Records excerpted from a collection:
####

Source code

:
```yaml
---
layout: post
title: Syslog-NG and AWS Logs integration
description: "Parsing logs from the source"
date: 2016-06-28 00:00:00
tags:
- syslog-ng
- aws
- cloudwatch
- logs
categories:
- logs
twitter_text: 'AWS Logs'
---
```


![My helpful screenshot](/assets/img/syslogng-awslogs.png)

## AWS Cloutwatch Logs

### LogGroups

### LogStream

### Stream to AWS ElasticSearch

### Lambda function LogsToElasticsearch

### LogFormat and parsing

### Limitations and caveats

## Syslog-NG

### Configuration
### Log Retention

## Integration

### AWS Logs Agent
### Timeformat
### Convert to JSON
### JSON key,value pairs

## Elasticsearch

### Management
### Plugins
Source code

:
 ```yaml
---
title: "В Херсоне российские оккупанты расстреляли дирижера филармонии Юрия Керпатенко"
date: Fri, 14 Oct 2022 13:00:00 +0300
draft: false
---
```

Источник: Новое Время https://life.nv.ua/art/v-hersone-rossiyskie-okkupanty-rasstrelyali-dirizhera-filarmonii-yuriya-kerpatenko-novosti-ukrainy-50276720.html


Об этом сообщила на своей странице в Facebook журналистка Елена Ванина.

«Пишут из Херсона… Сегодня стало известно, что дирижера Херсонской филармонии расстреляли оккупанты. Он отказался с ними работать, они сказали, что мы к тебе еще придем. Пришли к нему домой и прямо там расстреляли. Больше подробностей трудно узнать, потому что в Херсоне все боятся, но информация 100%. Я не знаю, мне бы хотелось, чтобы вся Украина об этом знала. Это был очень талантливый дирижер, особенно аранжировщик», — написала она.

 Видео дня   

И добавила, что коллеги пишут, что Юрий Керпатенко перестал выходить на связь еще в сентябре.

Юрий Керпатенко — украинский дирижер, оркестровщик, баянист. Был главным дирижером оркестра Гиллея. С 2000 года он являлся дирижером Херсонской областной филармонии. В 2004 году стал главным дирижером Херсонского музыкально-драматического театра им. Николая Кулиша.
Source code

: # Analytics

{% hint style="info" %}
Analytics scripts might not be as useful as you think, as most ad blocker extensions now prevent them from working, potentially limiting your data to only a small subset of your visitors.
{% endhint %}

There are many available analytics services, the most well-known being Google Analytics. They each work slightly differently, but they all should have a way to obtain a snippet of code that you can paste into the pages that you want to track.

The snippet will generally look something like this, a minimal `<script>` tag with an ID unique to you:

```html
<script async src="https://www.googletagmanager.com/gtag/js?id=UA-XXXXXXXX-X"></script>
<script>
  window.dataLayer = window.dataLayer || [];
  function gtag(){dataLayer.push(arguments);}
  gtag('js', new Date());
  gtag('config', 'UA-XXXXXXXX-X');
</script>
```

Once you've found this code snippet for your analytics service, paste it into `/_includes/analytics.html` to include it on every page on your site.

####

§ **TASK INSTRUCTIONS**
Produce a verbatim transcription of the entries above.

§ **RESPONSE**
Source code

:
```yaml
---
layout: post
title: Syslog-NG and AWS Logs integration
description: "Parsing logs from the source"
date: 2016-06-28 00:00:00
tags:
- syslog-ng
- aws
- cloudwatch
- logs
categories:
- logs
twitter_text: 'AWS Logs'
---
```


![My helpful screenshot](/assets/img/syslogng-awslogs.png)

## AWS Cloutwatch Logs

### LogGroups

### LogStream

### Stream to AWS ElasticSearch

### Lambda function LogsToElasticsearch

### LogFormat and parsing

### Limitations and caveats

## Syslog-NG

### Configuration
### Log Retention

## Integration

### AWS Logs Agent
### Timeformat
### Convert to JSON
### JSON key,value pairs

## Elasticsearch

### Management
### Plugins
Source code

:
 ```yaml
---
title: "В Херсоне российские оккупанты расстреляли дирижера филармонии Юрия Керпатенко"
date: Fri, 14 Oct 2022 13:00:00 +0300
draft: false
---
```

Источник: Новое Время https://life.nv.ua/art/v-hersone-rossiyskie-okkupanty-rasstrelyali-dirizhera-filarmonii-yuriya-kerpatenko-novosti-ukrainy-50276720.html


Об этом сообщила на своей странице в Facebook журналистка Елена Ванина.

«Пишут из Херсона… Сегодня стало известно, что дирижера Херсонской филармонии расстреляли оккупанты. Он отказался с ними работать, они сказали, что мы к тебе еще придем. Пришли к нему домой и прямо там расстреляли. Больше подробностей трудно узнать, потому что в Херсоне все боятся, но информация 100%. Я не знаю, мне бы хотелось, чтобы вся Украина об этом знала. Это был очень талантливый дирижер, особенно аранжировщик», — написала она.

 Видео дня   

И добавила, что коллеги пишут, что Юрий Керпатенко перестал выходить на связь еще в сентябре.

Юрий Керпатенко — украинский дирижер, оркестровщик, баянист. Был главным дирижером оркестра Гиллея. С 2000 года он являлся дирижером Херсонской областной филармонии. В 2004 году стал главным дирижером Херсонского музыкально-драматического театра им. Николая Кулиша.
Source code

: # Analytics

{% hint style="info" %}
Analytics scripts might not be as useful as you think, as most ad blocker extensions now prevent them from working, potentially limiting your data to only a small subset of your visitors.
{% endhint %}

There are many available analytics services, the most well-known being Google Analytics. They each work slightly differently, but they all should have a way to obtain a snippet of code that you can paste into the pages that you want to track.

The snippet will generally look something like this, a minimal `<script>` tag with an ID unique to you:

```html
<script async src="https://www.googletagmanager.com/gtag/js?id=UA-XXXXXXXX-X"></script>
<script>
  window.dataLayer = window.dataLayer || [];
  function gtag(){dataLayer.push(arguments);}
  gtag('js', new Date());
  gtag('config', 'UA-XXXXXXXX-X');
</script>
```

Once you've found this code snippet for your analytics service, paste it into `/_includes/analytics.html` to include it on every page on your site.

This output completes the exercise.